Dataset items
----

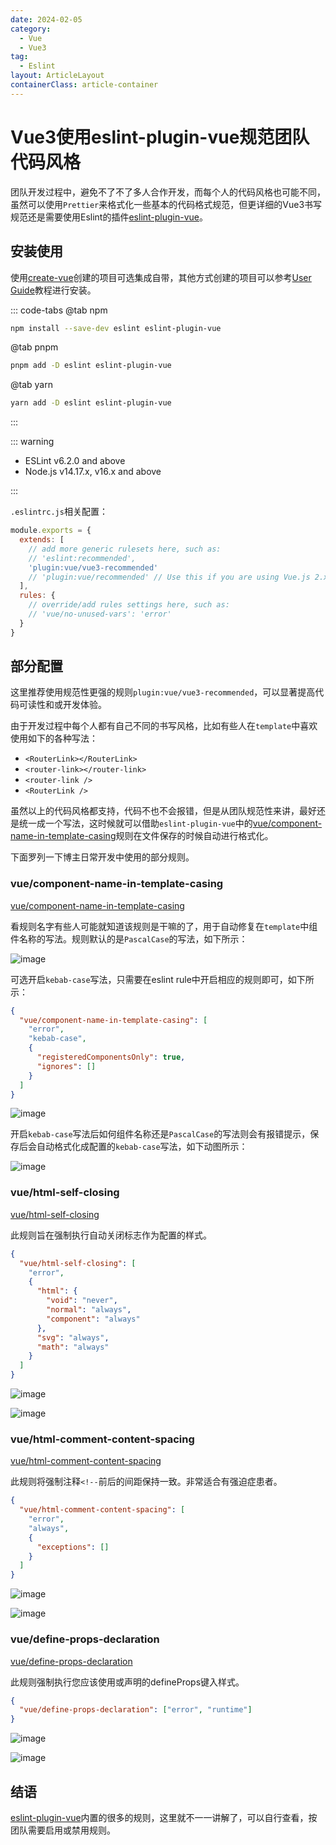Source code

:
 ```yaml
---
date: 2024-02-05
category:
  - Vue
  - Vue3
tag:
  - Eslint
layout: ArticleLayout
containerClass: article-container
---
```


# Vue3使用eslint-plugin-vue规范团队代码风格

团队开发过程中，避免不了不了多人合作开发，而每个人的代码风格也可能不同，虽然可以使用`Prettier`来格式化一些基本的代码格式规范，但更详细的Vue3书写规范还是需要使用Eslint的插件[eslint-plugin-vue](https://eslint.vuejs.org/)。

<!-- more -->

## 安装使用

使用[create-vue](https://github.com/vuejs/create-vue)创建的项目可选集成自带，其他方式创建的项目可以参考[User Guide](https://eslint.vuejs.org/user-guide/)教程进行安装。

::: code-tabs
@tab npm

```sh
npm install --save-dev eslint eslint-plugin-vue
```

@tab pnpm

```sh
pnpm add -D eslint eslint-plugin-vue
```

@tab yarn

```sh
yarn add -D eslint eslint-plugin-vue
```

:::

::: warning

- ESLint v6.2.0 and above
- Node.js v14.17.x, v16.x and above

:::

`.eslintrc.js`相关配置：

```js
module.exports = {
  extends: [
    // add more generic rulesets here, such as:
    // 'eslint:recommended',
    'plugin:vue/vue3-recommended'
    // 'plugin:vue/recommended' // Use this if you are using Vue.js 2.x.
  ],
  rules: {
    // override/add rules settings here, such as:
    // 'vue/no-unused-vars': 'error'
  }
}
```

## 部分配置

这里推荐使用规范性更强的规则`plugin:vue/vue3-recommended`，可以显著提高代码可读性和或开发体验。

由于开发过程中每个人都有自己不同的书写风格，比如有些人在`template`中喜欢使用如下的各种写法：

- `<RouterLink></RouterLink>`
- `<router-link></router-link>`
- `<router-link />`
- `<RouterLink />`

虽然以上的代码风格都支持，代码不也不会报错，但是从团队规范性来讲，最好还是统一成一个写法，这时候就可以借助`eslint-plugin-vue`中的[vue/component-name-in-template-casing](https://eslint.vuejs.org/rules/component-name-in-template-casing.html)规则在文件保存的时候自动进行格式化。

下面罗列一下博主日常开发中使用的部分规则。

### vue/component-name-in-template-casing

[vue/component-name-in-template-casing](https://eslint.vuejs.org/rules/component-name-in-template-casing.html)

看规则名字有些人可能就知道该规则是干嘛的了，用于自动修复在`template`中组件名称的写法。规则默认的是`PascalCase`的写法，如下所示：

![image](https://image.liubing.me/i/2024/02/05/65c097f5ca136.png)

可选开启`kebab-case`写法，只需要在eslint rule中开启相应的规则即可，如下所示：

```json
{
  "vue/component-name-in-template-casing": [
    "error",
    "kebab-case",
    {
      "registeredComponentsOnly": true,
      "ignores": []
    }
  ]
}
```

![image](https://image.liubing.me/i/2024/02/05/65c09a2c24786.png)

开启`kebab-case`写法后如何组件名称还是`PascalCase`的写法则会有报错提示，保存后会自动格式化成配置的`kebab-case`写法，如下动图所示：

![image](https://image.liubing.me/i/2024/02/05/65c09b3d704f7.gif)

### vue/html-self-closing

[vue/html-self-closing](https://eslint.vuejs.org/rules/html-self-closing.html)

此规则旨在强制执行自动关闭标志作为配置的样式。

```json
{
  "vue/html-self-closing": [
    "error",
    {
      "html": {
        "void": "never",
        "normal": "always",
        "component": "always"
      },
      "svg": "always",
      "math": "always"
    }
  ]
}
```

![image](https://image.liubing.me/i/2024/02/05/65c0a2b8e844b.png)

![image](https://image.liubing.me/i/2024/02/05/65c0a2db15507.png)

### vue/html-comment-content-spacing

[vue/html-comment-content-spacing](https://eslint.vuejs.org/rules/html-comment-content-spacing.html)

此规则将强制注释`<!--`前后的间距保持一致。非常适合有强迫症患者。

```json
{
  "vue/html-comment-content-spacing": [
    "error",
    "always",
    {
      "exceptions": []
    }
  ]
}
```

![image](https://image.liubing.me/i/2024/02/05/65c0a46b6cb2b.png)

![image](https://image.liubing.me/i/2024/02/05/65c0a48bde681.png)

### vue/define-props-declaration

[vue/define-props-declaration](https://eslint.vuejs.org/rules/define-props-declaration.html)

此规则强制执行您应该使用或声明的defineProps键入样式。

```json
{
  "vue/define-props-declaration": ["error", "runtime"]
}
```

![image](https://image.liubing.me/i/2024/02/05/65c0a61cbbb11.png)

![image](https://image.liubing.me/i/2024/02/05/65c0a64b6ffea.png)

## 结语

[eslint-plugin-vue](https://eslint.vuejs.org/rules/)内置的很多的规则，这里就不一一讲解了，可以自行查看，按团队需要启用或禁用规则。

----

◆ Problem description ◆
Go through the entries above and report each line with the string "always" in it.

◆ Final answer ◆
        "normal": "always",
        "component": "always"
      "svg": "always",
      "math": "always"
    "always",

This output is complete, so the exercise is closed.